Aim of the task: Retype each entry below exactly as it stands.

Records shown:
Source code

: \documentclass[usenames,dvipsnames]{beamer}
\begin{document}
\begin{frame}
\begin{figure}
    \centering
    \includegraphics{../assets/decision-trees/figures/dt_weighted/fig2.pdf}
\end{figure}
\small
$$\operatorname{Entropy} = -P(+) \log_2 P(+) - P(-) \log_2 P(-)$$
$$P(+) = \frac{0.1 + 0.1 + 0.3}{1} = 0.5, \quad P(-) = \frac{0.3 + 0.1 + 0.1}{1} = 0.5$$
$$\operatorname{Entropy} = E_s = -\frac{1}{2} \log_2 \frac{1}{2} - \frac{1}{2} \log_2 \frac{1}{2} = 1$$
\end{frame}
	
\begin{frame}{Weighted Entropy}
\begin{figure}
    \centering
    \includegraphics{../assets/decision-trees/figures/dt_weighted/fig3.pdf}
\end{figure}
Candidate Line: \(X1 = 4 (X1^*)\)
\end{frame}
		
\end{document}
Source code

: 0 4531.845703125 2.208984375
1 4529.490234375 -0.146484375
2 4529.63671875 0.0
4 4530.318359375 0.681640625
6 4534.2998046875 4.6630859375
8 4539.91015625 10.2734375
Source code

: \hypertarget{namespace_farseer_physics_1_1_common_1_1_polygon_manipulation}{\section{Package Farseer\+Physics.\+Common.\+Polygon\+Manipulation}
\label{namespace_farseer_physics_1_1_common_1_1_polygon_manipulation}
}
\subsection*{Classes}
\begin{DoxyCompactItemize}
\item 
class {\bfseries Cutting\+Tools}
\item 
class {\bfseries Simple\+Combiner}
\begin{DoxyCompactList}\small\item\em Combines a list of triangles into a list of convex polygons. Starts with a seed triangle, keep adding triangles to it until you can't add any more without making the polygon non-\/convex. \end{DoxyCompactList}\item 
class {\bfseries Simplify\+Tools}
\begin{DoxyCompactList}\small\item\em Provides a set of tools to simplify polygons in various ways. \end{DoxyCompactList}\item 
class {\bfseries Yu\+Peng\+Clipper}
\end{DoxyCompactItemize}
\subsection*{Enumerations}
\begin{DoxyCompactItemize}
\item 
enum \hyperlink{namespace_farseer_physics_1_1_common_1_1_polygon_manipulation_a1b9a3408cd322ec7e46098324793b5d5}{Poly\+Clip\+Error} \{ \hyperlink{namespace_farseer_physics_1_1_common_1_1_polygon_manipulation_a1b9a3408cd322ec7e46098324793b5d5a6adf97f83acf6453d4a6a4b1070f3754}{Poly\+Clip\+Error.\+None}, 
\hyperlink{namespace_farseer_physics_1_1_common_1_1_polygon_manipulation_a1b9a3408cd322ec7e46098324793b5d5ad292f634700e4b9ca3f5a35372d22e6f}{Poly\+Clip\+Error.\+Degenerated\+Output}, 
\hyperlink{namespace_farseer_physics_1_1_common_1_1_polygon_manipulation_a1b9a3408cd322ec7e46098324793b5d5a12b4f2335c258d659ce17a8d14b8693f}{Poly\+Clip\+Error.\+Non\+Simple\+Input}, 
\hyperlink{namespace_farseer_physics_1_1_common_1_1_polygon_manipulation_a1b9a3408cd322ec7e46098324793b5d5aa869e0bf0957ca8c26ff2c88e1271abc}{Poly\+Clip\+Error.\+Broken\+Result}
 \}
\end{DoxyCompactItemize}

Response below:
Source code

: \documentclass[usenames,dvipsnames]{beamer}
\begin{document}
\begin{frame}
\begin{figure}
    \centering
    \includegraphics{../assets/decision-trees/figures/dt_weighted/fig2.pdf}
\end{figure}
\small
$$\operatorname{Entropy} = -P(+) \log_2 P(+) - P(-) \log_2 P(-)$$
$$P(+) = \frac{0.1 + 0.1 + 0.3}{1} = 0.5, \quad P(-) = \frac{0.3 + 0.1 + 0.1}{1} = 0.5$$
$$\operatorname{Entropy} = E_s = -\frac{1}{2} \log_2 \frac{1}{2} - \frac{1}{2} \log_2 \frac{1}{2} = 1$$
\end{frame}
	
\begin{frame}{Weighted Entropy}
\begin{figure}
    \centering
    \includegraphics{../assets/decision-trees/figures/dt_weighted/fig3.pdf}
\end{figure}
Candidate Line: \(X1 = 4 (X1^*)\)
\end{frame}
		
\end{document}
Source code

: 0 4531.845703125 2.208984375
1 4529.490234375 -0.146484375
2 4529.63671875 0.0
4 4530.318359375 0.681640625
6 4534.2998046875 4.6630859375
8 4539.91015625 10.2734375
Source code

: \hypertarget{namespace_farseer_physics_1_1_common_1_1_polygon_manipulation}{\section{Package Farseer\+Physics.\+Common.\+Polygon\+Manipulation}
\label{namespace_farseer_physics_1_1_common_1_1_polygon_manipulation}
}
\subsection*{Classes}
\begin{DoxyCompactItemize}
\item 
class {\bfseries Cutting\+Tools}
\item 
class {\bfseries Simple\+Combiner}
\begin{DoxyCompactList}\small\item\em Combines a list of triangles into a list of convex polygons. Starts with a seed triangle, keep adding triangles to it until you can't add any more without making the polygon non-\/convex. \end{DoxyCompactList}\item 
class {\bfseries Simplify\+Tools}
\begin{DoxyCompactList}\small\item\em Provides a set of tools to simplify polygons in various ways. \end{DoxyCompactList}\item 
class {\bfseries Yu\+Peng\+Clipper}
\end{DoxyCompactItemize}
\subsection*{Enumerations}
\begin{DoxyCompactItemize}
\item 
enum \hyperlink{namespace_farseer_physics_1_1_common_1_1_polygon_manipulation_a1b9a3408cd322ec7e46098324793b5d5}{Poly\+Clip\+Error} \{ \hyperlink{namespace_farseer_physics_1_1_common_1_1_polygon_manipulation_a1b9a3408cd322ec7e46098324793b5d5a6adf97f83acf6453d4a6a4b1070f3754}{Poly\+Clip\+Error.\+None}, 
\hyperlink{namespace_farseer_physics_1_1_common_1_1_polygon_manipulation_a1b9a3408cd322ec7e46098324793b5d5ad292f634700e4b9ca3f5a35372d22e6f}{Poly\+Clip\+Error.\+Degenerated\+Output}, 
\hyperlink{namespace_farseer_physics_1_1_common_1_1_polygon_manipulation_a1b9a3408cd322ec7e46098324793b5d5a12b4f2335c258d659ce17a8d14b8693f}{Poly\+Clip\+Error.\+Non\+Simple\+Input}, 
\hyperlink{namespace_farseer_physics_1_1_common_1_1_polygon_manipulation_a1b9a3408cd322ec7e46098324793b5d5aa869e0bf0957ca8c26ff2c88e1271abc}{Poly\+Clip\+Error.\+Broken\+Result}
 \}
\end{DoxyCompactItemize}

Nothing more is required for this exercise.